Wow Vashik this was amazing, and moved me personally. I hear my family speaking to me across the centuries as I walk with Dante. Thank you.

Corey Gruber's avatar

“Out of suffering have emerged the strongest souls; the most massive characters are seared with scars.” — Kahlil Gibran

“Unmarshalled save by their own deeds, the armies of the dead sweep before us, “wearing their wounds like stars.” — Oliver Wendell Holmes

It’s paradoxical, but few can summon the same intensity for life as a warrior who has experienced combat. I was struck by the comparison, from both sides of the grave, of Cacciaguida and Oliver Wendell Holmes Jr. (a veteran of the American Civil War who went on to become a Supreme Court Justice). Their experience, separated by more than 700 years, sets them apart from others that haven’t shared the same intimacy, zeal and “fire”. Cacciaguida speaks through Dante; Holmes through his famous 1884 Memorial Day address (“In Our Youth Our Hearts Were Touched With Fire”).

Both eloquently highlight the transformative power of combat, a profound sense of life’s fragility, and the role of sacrifice (in Cacciaguida’s case, martyrdom) in shaping their identity and purpose. In Paradise, Dante (and Cacciaguida) have “privileged access to the truth,” unlike Holmes. Cacciaguida can now see that his sacrifice served God’s cosmic order. As Hollander noted in his commentary on Canto XIV, “Solomon's words clearly state that the reclad soul will have greater powers of sight, and thus, it would follow, greater joy in seeing both the “soldiery of Paradise” and God Himself.” Holmes, earthbound, thrice physically wounded and carrying the emotional toll of his experience, leans on stoicism and pragmatism as his cardinal earthly lessons.

But for both, the experience of an existential confrontation intertwines with the Canto’s message of sacrifice and militant faith. Cacciaguida: “I was divested of the flesh and weight of the deceitful world, too much adored by many souls whose best hope it destroys; and came from martyrdom to my present joys.”

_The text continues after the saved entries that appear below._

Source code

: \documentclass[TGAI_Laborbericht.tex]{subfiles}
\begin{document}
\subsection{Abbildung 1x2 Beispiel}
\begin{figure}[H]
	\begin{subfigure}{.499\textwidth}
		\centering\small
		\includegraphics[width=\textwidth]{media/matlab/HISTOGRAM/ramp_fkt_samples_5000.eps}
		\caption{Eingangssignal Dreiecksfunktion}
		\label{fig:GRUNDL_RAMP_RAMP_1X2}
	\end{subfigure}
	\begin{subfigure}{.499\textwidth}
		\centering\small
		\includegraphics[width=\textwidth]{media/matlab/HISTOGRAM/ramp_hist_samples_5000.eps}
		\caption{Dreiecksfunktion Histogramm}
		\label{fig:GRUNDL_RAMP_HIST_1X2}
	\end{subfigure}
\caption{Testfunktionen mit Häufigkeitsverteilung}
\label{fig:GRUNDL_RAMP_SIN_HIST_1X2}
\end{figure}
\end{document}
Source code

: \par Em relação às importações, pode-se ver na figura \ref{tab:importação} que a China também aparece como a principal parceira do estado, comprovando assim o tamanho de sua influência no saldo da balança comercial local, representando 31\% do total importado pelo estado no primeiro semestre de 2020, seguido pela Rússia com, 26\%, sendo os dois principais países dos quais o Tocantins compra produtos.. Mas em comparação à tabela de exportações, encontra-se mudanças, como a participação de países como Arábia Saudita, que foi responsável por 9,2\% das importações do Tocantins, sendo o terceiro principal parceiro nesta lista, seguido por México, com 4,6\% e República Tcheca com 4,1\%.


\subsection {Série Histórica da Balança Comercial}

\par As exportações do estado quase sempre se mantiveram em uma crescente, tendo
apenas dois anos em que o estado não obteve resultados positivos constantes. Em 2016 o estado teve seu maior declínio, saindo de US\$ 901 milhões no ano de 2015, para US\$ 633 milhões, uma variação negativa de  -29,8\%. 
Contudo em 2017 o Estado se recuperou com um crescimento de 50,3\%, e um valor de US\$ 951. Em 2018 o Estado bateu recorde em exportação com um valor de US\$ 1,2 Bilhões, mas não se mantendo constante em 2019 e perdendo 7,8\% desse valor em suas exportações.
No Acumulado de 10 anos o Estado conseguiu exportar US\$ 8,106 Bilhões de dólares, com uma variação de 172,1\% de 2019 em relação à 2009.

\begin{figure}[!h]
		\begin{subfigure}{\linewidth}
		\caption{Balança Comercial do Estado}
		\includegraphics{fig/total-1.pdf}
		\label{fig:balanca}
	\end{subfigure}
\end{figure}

Holmes could have been Cacciaguida‘s funeral orator in Canto XV. He tells us: “The generation that carried on the war has been set apart by its experience. Through our great good fortune, in our youth our hearts were touched with fire. It was given to us to learn at the outset that life is a profound and passionate thing…grief is not the end of all. I seem to hear the funeral march become a paean. I see beyond the forest the moving barriers of a hidden column. Our dead brothers still live for us, and bid us think of life, not death — of life to which in their youth they lent the passion and glory of the spring. As I listen, the great chorus of life and joy begins again, and amid the awful orchestra of seen and unseen powers and destinies of good and evil our trumpets sound once more a note of daring, hope, and will.”

The “fire” of war — danger, camaraderie, sacrifice and faith — touched both their hearts. We are forever enriched by their painful yet redemptive experiences that prove suffering can lead to a higher purpose and state of being.